Scottish Independence: Alex Salmond's currency defence

Key points

  • UK Chancellor George Osborne said last week the rest of the UK would not want to share the sterling currency with an independent Scotland
  • Labour and the Lib Dems agreed that a vote for Scottish independence would mean walking away from the pound
  • Scotland's First Minister Alex Salmond has vowed to "deconstruct" the chancellor's case in a speech to business leaders

Live text

Last updated 17 February 2014


Scotland's first minister Alex Salmond is to give a speech to the pro-independence Business for Scotland organisation in Aberdeen at 11:00


The Scottish government says that following a "yes" vote in September's referendum, it would be in everyone's interests for Scotland and the rest of the UK to share the pound.

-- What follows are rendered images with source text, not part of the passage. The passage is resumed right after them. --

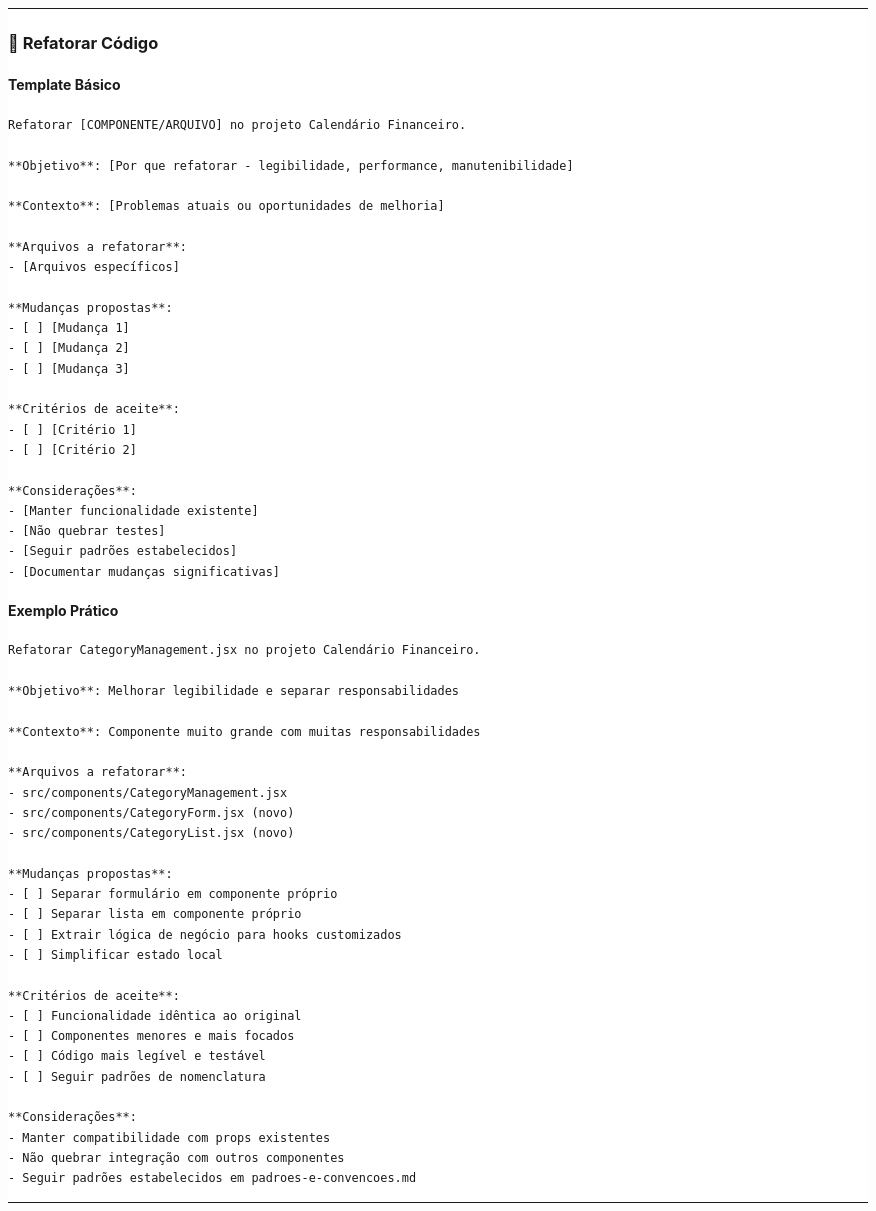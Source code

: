 
---

### 🔄 **Refatorar Código**

#### Template Básico
```
Refatorar [COMPONENTE/ARQUIVO] no projeto Calendário Financeiro.

**Objetivo**: [Por que refatorar - legibilidade, performance, manutenibilidade]

**Contexto**: [Problemas atuais ou oportunidades de melhoria]

**Arquivos a refatorar**:
- [Arquivos específicos]

**Mudanças propostas**:
- [ ] [Mudança 1]
- [ ] [Mudança 2]
- [ ] [Mudança 3]

**Critérios de aceite**:
- [ ] [Critério 1]
- [ ] [Critério 2]

**Considerações**:
- [Manter funcionalidade existente]
- [Não quebrar testes]
- [Seguir padrões estabelecidos]
- [Documentar mudanças significativas]
```

#### Exemplo Prático
```
Refatorar CategoryManagement.jsx no projeto Calendário Financeiro.

**Objetivo**: Melhorar legibilidade e separar responsabilidades

**Contexto**: Componente muito grande com muitas responsabilidades

**Arquivos a refatorar**:
- src/components/CategoryManagement.jsx
- src/components/CategoryForm.jsx (novo)
- src/components/CategoryList.jsx (novo)

**Mudanças propostas**:
- [ ] Separar formulário em componente próprio
- [ ] Separar lista em componente próprio
- [ ] Extrair lógica de negócio para hooks customizados
- [ ] Simplificar estado local

**Critérios de aceite**:
- [ ] Funcionalidade idêntica ao original
- [ ] Componentes menores e mais focados
- [ ] Código mais legível e testável
- [ ] Seguir padrões de nomenclatura

**Considerações**:
- Manter compatibilidade com props existentes
- Não quebrar integração com outros componentes
- Seguir padrões estabelecidos em padroes-e-convencoes.md
```

---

UK ministers argue such a deal would essentially see Scotland's monetary policy set by a foreign country.


In its White Paper blueprint for independence, the Scottish government says a currency union is vital to let companies go about their business, otherwise there could be a damaging effect in the rest of the UK.


The UK government asks why the rest of the UK should enter into a sterling union with Scotland, when recent experience in the euro area has shown how difficult these agreements are to maintain.


As well as Conservative chancellor George Osborne, both Labour and the Liberal Democrats have indicated they are also opposed to a currency union.


Mr Salmond is about to be introduced at the Business for Scotland event in Aberdeen. The organisation has 1,400 members in Scotland, mainly from small to medium enterprises. The organisation says it prides itself on the diversity of its membership.